• _Exercise details_
From the data, return each line holding the word "codes".
** Opening Data to process block **
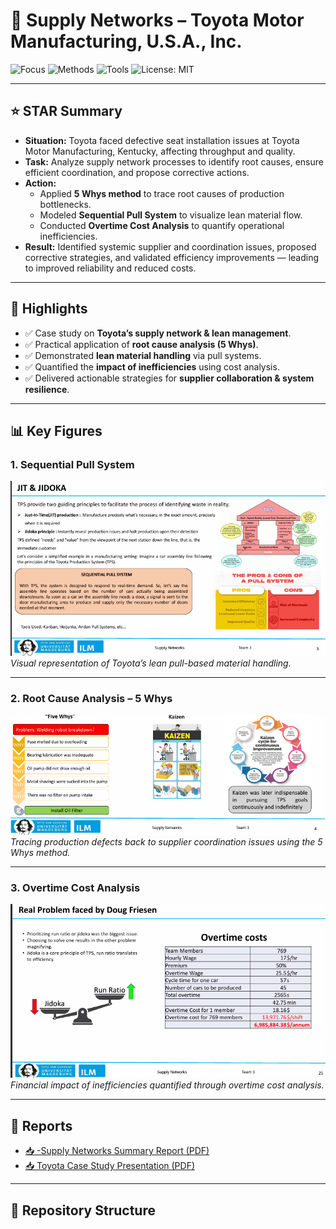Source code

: # 🚚 Supply Networks – Toyota Motor Manufacturing, U.S.A., Inc.

![Focus](https://img.shields.io/badge/Focus-Supply_Networks-blue)
![Methods](https://img.shields.io/badge/Methods-Case_Study-orange)
![Tools](https://img.shields.io/badge/Tools-5_Whys,_Pull_System,_Cost_Analysis-green)
![License: MIT](https://img.shields.io/badge/License-MIT-brightgreen)

---

## ⭐ STAR Summary

- **Situation:** Toyota faced defective seat installation issues at Toyota Motor Manufacturing, Kentucky, affecting throughput and quality.  
- **Task:** Analyze supply network processes to identify root causes, ensure efficient coordination, and propose corrective actions.  
- **Action:**  
  - Applied **5 Whys method** to trace root causes of production bottlenecks.  
  - Modeled **Sequential Pull System** to visualize lean material flow.  
  - Conducted **Overtime Cost Analysis** to quantify operational inefficiencies.  
- **Result:** Identified systemic supplier and coordination issues, proposed corrective strategies, and validated efficiency improvements — leading to improved reliability and reduced costs.  

---

## 🔑 Highlights

- ✅ Case study on **Toyota’s supply network & lean management**.  
- ✅ Practical application of **root cause analysis (5 Whys)**.  
- ✅ Demonstrated **lean material handling** via pull systems.  
- ✅ Quantified the **impact of inefficiencies** using cost analysis.  
- ✅ Delivered actionable strategies for **supplier collaboration & system resilience**.  

---

## 📊 Key Figures

### 1. Sequential Pull System  
![Sequential Pull System](docs/figures/01_Sequential_PullSystem.png)  
*Visual representation of Toyota’s lean pull-based material handling.*  

---

### 2. Root Cause Analysis – 5 Whys  
![5 Whys Analysis](docs/figures/02_FiveWhys.png)  
*Tracing production defects back to supplier coordination issues using the 5 Whys method.*  

---

### 3. Overtime Cost Analysis  
![Overtime Cost Analysis](docs/figures/03_OvertimeCostAnalysis.png)  
*Financial impact of inefficiencies quantified through overtime cost analysis.*  

---

## 📑 Reports

- [📥 -Supply Networks Summary Report (PDF)](docs/reports/SN_WS23-24_SummaryReport.pdf)
- [📥 Toyota Case Study Presentation (PDF)](docs/reports/Presentation_WS23-24_ToyotaCase.pdf)  

---

## 📂 Repository Structure

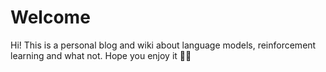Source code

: # Welcome

Hi! This is a personal blog and wiki about language models, reinforcement learning and what not. Hope you enjoy it 👋🏻

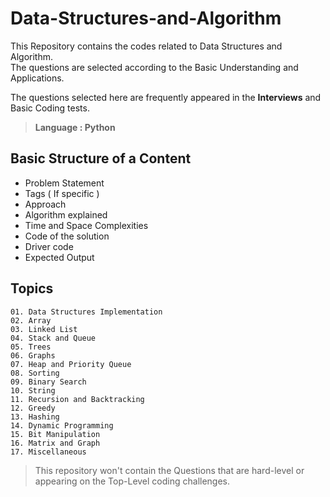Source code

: # Data-Structures-and-Algorithm

This Repository contains the codes related to Data Structures and Algorithm.   
The questions are selected according to the Basic Understanding and Applications.

The questions selected here are frequently appeared in the **Interviews** and Basic Coding tests.  



> **Language : Python**




## Basic Structure of a Content

  - Problem Statement     
  - Tags ( If specific )
  - Approach
  - Algorithm explained    
  - Time and Space Complexities
  - Code of the solution
  - Driver code
  - Expected Output
  


## Topics
  
    01. Data Structures Implementation
    02. Array
    03. Linked List
    04. Stack and Queue
    05. Trees
    06. Graphs
    07. Heap and Priority Queue
    08. Sorting
    09. Binary Search
    10. String
    11. Recursion and Backtracking
    12. Greedy
    13. Hashing
    14. Dynamic Programming
    15. Bit Manipulation
    16. Matrix and Graph
    17. Miscellaneous




  
  
> This repository won't contain the Questions that are hard-level or appearing on the Top-Level coding challenges.
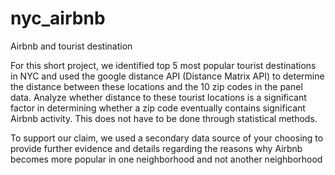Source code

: # nyc_airbnb
Airbnb and tourist destination

For this short project, we identified top 5 most popular tourist destinations in NYC and used the google distance API (Distance Matrix API) to determine 
the distance between these locations and the 10 zip codes in the panel data. 
Analyze whether distance to these tourist locations is a significant factor in determining whether 
a zip code eventually contains significant Airbnb activity.  This does not have to be done through statistical methods. 

To support our claim, we used a secondary data source of your choosing to provide further evidence and details 
regarding the reasons why Airbnb becomes more popular in one neighborhood and not another neighborhood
** Closing Data to process block **
• _Output_
This Repository contains the codes related to Data Structures and Algorithm.   
the distance between these locations and the 10 zip codes in the panel data. 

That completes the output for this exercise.